Book: Science Dissemination using Open Access

Enrique Canessa and Marco Zennaro — both from the Science Dissemination Unit of the Abdus Salam International Centre for Theoretical Physics — have collected a a compendium of selected literature on Open Access in their new book Science Dissemination using Open Access.

The book is part of the effort that the ICTP Science Dissemination Unit is doing to promote Open Access as a driver for development (including the Using Open Access Models for Science Dissemination seminar), being a means to enable knowledge diffusion within, towards and from developing countries, by leveraging the potential that open access specially brings to science both at the institutional and individual levels.

The book’s concept is to be a practical tool to steward the open access paradigm with real examples and by also providing actual solutions to most common problems.
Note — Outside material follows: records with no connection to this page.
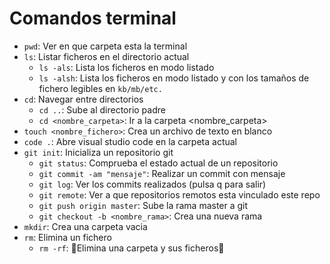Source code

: # Comandos terminal

- `pwd`: Ver en que carpeta esta la terminal
- `ls`: Listar ficheros en el directorio actual
    - `ls -als`: Lista los ficheros en modo listado
    - `ls -alsh`: Lista los ficheros en modo listado y con los tamaños de fichero legibles en `kb/mb/etc.`
- `cd`: Navegar entre directorios
    - `cd ..`: Sube al directorio padre
    - `cd <nombre_carpeta>`: Ir a la carpeta <nombre_carpeta>
- `touch <nombre_fichero>`: Crea un archivo de texto en blanco
- `code .`: Abre visual studio code en la carpeta actual
- `git init`: Inicializa un repositorio git
    - `git status`: Comprueba el estado actual de un repositorio
    - `git commit -am "mensaje"`: Realizar un commit con mensaje
    - `git log`: Ver los commits realizados (pulsa q para salir)
    - `git remote`: Ver a que repositorios remotos esta vinculado este repo
    - `git push origin master`: Sube la rama master a git
    - `git checkout -b <nombre_rama>`: Crea una nueva rama
- `mkdir`: Crea una carpeta vacia
- `rm`: Elimina un fichero
    - `rm -rf`: 🚧Elimina una carpeta y sus ficheros🚧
Hence, it is divided in two parts:

  • Part 1, with selected literature about the main concepts and some best practices and reflections on the opportunities that open access can bring to science and scholars in developing countries,
  • Part 2, with a list and how-to explanations on how to install and implant open access procedures and software.

I want to thank Enrico Canessa and Marco Zennaro for giving me the opportunity to contribute to the book with a paper of mine. Here entitled Web 2.0 and Open Access, it is an adaptation of my former article The personal research portal: web 2.0 driven individual commitment with open access for development published in Knowledge for Management Journal.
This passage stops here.